(ENTRIES SHOWN begins)

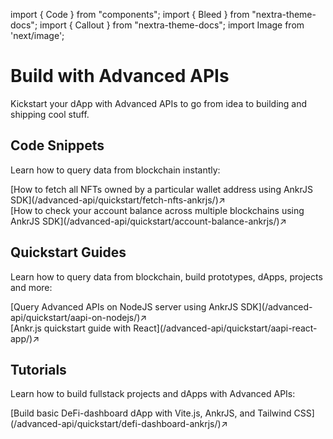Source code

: import { Code } from "components";
import { Bleed } from "nextra-theme-docs";
import { Callout } from "nextra-theme-docs";
import Image from 'next/image';

# Build with Advanced APIs

Kickstart your dApp with Advanced APIs to go from idea to building and shipping cool stuff. 

## Code Snippets
Learn how to query data from blockchain instantly:  

<div className="p-4 border border-gray-200 dark:border-gray-900 rounded mt-6">
  [How to fetch all NFTs owned by a particular wallet address using AnkrJS SDK](/advanced-api/quickstart/fetch-nfts-ankrjs/)↗
</div>

<div className="p-4 border border-gray-200 dark:border-gray-900 rounded mt-6">
  [How to check your account balance across multiple blockchains using AnkrJS SDK](/advanced-api/quickstart/account-balance-ankrjs/)↗
</div>

## Quickstart Guides
Learn how to query data from blockchain, build prototypes, dApps, projects and more:  

<div className="p-4 border border-gray-200 dark:border-gray-900 rounded mt-6">
  [Query Advanced APIs on NodeJS server using AnkrJS SDK](/advanced-api/quickstart/aapi-on-nodejs/)↗
</div>

<div className="p-4 border border-gray-200 dark:border-gray-900 rounded mt-6">
  [Ankr.js quickstart guide with React](/advanced-api/quickstart/aapi-react-app/)↗
</div>

## Tutorials
Learn how to build fullstack projects and dApps with Advanced APIs:

<div className="p-4 border border-gray-200 dark:border-gray-900 rounded mt-6">
  [Build basic DeFi-dashboard dApp with Vite.js, AnkrJS, and Tailwind CSS](/advanced-api/quickstart/defi-dashboard-ankrjs/)↗
</div>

(ENTRIES SHOWN ends)

▸ ACTION ITEM
From the first line to the last, repeat the records above exactly, leaving out the pictures.

▸ YOUR SOLUTION
Source code

: import { Code } from "components";
import { Bleed } from "nextra-theme-docs";
import { Callout } from "nextra-theme-docs";
import Image from 'next/image';

# Build with Advanced APIs

Kickstart your dApp with Advanced APIs to go from idea to building and shipping cool stuff. 

## Code Snippets
Learn how to query data from blockchain instantly:  

<div className="p-4 border border-gray-200 dark:border-gray-900 rounded mt-6">
  [How to fetch all NFTs owned by a particular wallet address using AnkrJS SDK](/advanced-api/quickstart/fetch-nfts-ankrjs/)↗
</div>

<div className="p-4 border border-gray-200 dark:border-gray-900 rounded mt-6">
  [How to check your account balance across multiple blockchains using AnkrJS SDK](/advanced-api/quickstart/account-balance-ankrjs/)↗
</div>

## Quickstart Guides
Learn how to query data from blockchain, build prototypes, dApps, projects and more:  

<div className="p-4 border border-gray-200 dark:border-gray-900 rounded mt-6">
  [Query Advanced APIs on NodeJS server using AnkrJS SDK](/advanced-api/quickstart/aapi-on-nodejs/)↗
</div>

<div className="p-4 border border-gray-200 dark:border-gray-900 rounded mt-6">
  [Ankr.js quickstart guide with React](/advanced-api/quickstart/aapi-react-app/)↗
</div>

## Tutorials
Learn how to build fullstack projects and dApps with Advanced APIs:

<div className="p-4 border border-gray-200 dark:border-gray-900 rounded mt-6">
  [Build basic DeFi-dashboard dApp with Vite.js, AnkrJS, and Tailwind CSS](/advanced-api/quickstart/defi-dashboard-ankrjs/)↗
</div>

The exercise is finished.